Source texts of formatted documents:
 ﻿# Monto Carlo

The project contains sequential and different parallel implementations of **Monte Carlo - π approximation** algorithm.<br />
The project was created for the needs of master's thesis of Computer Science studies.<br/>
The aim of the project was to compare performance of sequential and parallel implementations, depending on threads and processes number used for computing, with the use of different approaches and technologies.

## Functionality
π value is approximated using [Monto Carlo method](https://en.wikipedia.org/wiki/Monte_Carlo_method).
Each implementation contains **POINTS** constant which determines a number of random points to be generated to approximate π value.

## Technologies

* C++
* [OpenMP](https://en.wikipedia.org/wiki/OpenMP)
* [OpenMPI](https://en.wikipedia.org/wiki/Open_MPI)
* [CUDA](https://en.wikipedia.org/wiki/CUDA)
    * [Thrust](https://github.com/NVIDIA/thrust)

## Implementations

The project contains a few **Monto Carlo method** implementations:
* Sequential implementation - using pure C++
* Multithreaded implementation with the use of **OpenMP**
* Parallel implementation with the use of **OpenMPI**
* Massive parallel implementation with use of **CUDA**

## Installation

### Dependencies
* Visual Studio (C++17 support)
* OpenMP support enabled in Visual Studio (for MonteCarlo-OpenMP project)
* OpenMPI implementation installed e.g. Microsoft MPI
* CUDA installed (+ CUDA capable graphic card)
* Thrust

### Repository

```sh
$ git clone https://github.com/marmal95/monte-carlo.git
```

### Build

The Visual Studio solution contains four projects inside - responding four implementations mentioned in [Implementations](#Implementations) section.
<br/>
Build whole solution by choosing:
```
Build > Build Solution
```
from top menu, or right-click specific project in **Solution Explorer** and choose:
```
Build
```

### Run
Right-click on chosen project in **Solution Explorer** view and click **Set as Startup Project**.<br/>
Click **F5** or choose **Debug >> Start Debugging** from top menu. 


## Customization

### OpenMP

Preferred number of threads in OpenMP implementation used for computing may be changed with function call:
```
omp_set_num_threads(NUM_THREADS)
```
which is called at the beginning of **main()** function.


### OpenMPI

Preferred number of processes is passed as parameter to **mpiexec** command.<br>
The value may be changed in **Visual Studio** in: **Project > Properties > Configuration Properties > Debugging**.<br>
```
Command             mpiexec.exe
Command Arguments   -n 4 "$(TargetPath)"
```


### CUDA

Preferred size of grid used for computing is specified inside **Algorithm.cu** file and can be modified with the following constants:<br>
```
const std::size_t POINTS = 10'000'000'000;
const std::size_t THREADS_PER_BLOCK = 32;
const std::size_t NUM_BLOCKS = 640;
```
--
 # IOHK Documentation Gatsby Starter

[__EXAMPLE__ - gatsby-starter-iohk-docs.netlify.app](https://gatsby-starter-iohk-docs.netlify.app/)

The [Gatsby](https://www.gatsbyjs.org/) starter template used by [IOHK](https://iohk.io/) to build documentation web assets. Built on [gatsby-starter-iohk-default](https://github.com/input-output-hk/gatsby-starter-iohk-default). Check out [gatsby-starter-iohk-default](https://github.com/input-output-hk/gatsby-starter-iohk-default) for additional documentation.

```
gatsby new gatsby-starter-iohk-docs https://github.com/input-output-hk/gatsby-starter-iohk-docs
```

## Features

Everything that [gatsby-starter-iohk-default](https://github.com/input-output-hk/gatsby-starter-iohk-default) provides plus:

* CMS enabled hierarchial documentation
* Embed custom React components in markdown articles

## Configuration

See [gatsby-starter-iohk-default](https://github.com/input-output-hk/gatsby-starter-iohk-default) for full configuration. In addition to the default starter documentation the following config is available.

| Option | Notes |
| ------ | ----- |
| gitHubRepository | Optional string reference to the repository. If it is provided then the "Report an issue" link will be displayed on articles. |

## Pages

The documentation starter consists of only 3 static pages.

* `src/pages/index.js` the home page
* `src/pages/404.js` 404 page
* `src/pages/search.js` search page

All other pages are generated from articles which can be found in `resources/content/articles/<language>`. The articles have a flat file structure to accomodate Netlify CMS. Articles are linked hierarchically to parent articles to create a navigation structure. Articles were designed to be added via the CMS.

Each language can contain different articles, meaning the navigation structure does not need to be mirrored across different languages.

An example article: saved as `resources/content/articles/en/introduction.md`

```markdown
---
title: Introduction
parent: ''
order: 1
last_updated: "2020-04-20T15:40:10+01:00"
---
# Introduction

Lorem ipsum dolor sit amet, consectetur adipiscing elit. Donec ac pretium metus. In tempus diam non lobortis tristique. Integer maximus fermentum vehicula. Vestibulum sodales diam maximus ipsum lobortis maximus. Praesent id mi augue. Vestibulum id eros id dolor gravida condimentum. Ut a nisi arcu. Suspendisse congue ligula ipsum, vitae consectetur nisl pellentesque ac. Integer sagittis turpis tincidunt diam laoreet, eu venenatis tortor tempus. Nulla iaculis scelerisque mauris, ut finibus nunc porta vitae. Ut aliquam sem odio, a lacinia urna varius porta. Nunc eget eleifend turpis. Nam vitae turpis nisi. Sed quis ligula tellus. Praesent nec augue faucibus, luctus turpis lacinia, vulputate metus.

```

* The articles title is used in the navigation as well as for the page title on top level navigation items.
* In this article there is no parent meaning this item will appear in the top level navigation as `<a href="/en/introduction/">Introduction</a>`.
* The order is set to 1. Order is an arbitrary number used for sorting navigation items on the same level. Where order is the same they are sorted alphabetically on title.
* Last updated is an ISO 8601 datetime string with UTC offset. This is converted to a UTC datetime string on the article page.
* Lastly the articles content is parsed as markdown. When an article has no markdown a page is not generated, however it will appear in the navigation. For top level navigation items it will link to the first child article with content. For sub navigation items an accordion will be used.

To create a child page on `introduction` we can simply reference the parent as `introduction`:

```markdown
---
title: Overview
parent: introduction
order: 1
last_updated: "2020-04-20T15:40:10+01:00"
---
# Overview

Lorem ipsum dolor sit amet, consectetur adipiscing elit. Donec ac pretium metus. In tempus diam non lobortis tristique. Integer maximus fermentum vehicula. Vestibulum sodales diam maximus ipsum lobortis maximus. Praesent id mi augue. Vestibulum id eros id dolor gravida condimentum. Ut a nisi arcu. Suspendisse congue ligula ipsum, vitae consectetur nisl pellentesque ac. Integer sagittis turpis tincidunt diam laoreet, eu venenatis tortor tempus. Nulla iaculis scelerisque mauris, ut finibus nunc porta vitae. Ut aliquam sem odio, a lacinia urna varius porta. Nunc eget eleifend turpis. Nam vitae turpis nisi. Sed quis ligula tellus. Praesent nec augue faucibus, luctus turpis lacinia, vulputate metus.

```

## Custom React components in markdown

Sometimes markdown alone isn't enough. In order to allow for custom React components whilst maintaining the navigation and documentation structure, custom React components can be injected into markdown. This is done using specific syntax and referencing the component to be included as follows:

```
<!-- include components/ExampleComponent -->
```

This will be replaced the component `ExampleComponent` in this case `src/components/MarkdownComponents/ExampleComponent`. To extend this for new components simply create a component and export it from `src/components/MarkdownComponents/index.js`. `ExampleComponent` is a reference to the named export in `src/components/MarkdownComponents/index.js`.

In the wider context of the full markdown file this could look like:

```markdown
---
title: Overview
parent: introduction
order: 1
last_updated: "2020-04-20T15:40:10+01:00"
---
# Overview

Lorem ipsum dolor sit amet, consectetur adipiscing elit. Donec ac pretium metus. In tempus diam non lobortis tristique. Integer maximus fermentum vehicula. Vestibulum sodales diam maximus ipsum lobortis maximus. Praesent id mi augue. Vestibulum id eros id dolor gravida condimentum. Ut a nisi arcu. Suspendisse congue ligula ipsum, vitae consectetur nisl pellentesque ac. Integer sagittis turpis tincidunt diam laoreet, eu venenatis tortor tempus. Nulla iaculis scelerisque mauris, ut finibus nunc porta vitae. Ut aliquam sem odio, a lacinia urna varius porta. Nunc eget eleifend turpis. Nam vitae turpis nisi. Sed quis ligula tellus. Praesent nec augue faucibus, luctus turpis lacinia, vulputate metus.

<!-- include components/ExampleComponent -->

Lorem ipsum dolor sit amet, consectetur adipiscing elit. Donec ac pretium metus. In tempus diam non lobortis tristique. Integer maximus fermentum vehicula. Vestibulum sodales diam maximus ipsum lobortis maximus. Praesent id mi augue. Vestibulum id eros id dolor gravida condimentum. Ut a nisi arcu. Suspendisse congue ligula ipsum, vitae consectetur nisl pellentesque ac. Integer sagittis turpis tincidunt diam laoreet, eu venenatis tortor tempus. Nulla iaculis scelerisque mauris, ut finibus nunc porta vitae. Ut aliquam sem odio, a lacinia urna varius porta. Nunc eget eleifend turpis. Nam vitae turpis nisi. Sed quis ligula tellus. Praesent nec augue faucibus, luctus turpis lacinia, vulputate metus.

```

--- PROBLEM STATEMENT ---
For the string "wiki", go through the entries above and copy each line where it occurs.

--- ANSWER BELOW ---
π value is approximated using [Monto Carlo method](https://en.wikipedia.org/wiki/Monte_Carlo_method).
* [OpenMP](https://en.wikipedia.org/wiki/OpenMP)
* [OpenMPI](https://en.wikipedia.org/wiki/Open_MPI)
* [CUDA](https://en.wikipedia.org/wiki/CUDA)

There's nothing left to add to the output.